Data records
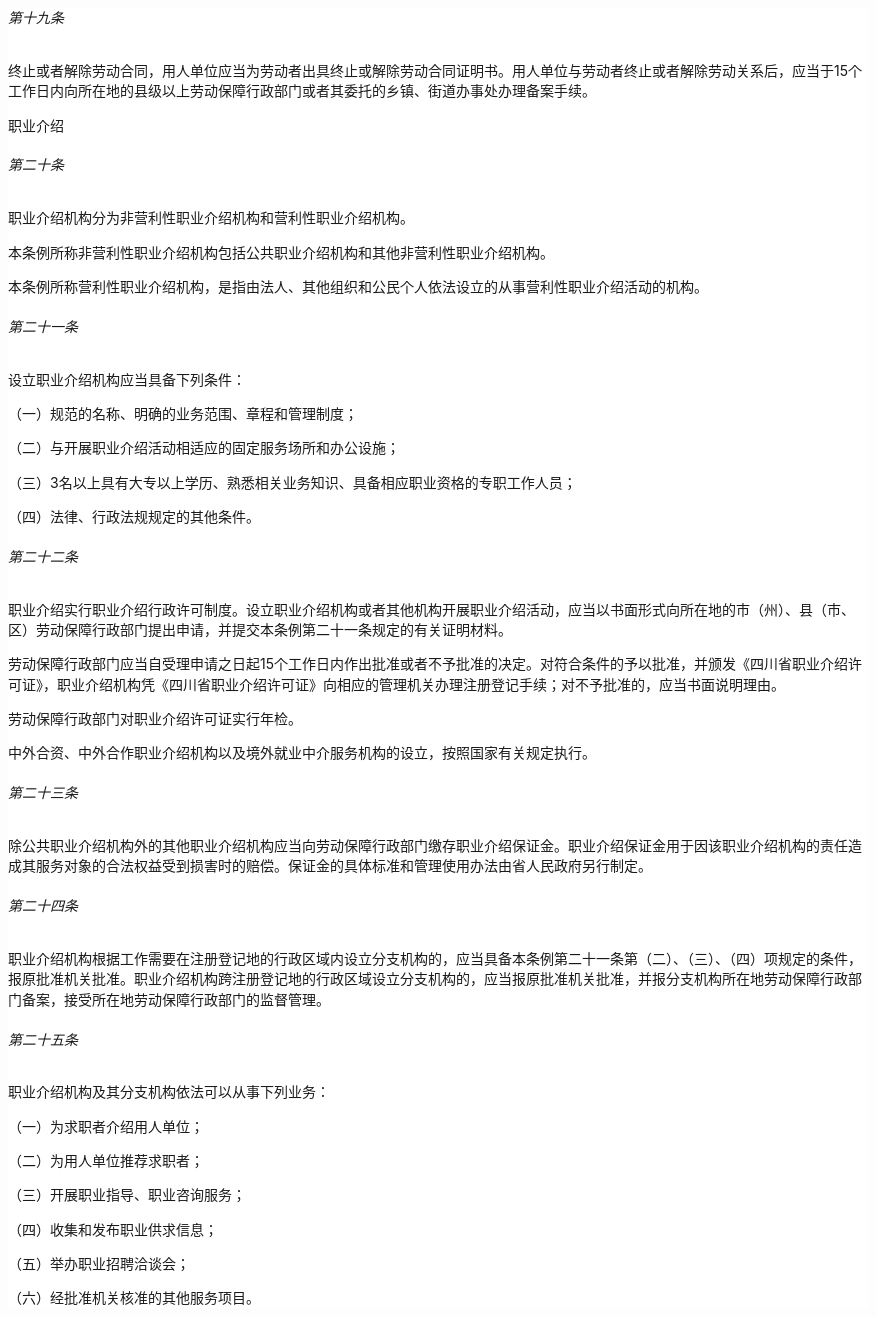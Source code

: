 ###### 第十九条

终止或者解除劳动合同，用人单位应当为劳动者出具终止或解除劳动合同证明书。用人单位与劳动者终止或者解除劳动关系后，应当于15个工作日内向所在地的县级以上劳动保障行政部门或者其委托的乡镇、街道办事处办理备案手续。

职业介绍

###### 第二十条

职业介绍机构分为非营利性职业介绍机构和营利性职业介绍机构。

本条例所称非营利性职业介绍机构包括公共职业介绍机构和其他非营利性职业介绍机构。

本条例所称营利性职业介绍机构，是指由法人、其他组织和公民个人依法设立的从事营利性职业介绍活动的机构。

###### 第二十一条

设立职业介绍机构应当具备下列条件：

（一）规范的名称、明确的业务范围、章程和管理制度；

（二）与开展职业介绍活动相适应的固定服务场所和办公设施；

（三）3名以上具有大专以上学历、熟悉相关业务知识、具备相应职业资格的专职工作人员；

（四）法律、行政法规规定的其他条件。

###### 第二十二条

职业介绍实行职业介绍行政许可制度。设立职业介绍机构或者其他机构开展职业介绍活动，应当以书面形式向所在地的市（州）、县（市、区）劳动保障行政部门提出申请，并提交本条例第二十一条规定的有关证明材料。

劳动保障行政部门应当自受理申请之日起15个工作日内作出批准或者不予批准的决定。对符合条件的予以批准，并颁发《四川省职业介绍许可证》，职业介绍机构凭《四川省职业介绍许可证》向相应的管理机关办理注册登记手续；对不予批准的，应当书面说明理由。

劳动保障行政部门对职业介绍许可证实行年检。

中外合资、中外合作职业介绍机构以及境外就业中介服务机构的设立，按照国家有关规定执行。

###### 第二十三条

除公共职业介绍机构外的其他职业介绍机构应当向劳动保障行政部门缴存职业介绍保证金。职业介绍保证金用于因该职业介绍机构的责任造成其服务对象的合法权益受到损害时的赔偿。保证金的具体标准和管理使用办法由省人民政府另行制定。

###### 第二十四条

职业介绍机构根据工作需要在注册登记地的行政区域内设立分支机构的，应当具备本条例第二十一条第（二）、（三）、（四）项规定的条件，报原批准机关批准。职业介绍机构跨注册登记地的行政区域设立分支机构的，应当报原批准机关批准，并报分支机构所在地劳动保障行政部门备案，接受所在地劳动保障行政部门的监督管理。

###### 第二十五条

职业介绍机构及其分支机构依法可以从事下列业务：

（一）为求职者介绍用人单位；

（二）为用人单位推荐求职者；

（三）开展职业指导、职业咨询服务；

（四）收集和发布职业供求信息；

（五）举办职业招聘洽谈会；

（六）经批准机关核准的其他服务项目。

**Task to carry out**
Please copy the line that contains "中外合资、中外合作职业介绍机" and each line after it through the end of the records, exactly, and no other lines.

**Your solution**
中外合资、中外合作职业介绍机构以及境外就业中介服务机构的设立，按照国家有关规定执行。

###### 第二十三条

除公共职业介绍机构外的其他职业介绍机构应当向劳动保障行政部门缴存职业介绍保证金。职业介绍保证金用于因该职业介绍机构的责任造成其服务对象的合法权益受到损害时的赔偿。保证金的具体标准和管理使用办法由省人民政府另行制定。

###### 第二十四条

职业介绍机构根据工作需要在注册登记地的行政区域内设立分支机构的，应当具备本条例第二十一条第（二）、（三）、（四）项规定的条件，报原批准机关批准。职业介绍机构跨注册登记地的行政区域设立分支机构的，应当报原批准机关批准，并报分支机构所在地劳动保障行政部门备案，接受所在地劳动保障行政部门的监督管理。

###### 第二十五条

职业介绍机构及其分支机构依法可以从事下列业务：

（一）为求职者介绍用人单位；

（二）为用人单位推荐求职者；

（三）开展职业指导、职业咨询服务；

（四）收集和发布职业供求信息；

（五）举办职业招聘洽谈会；

（六）经批准机关核准的其他服务项目。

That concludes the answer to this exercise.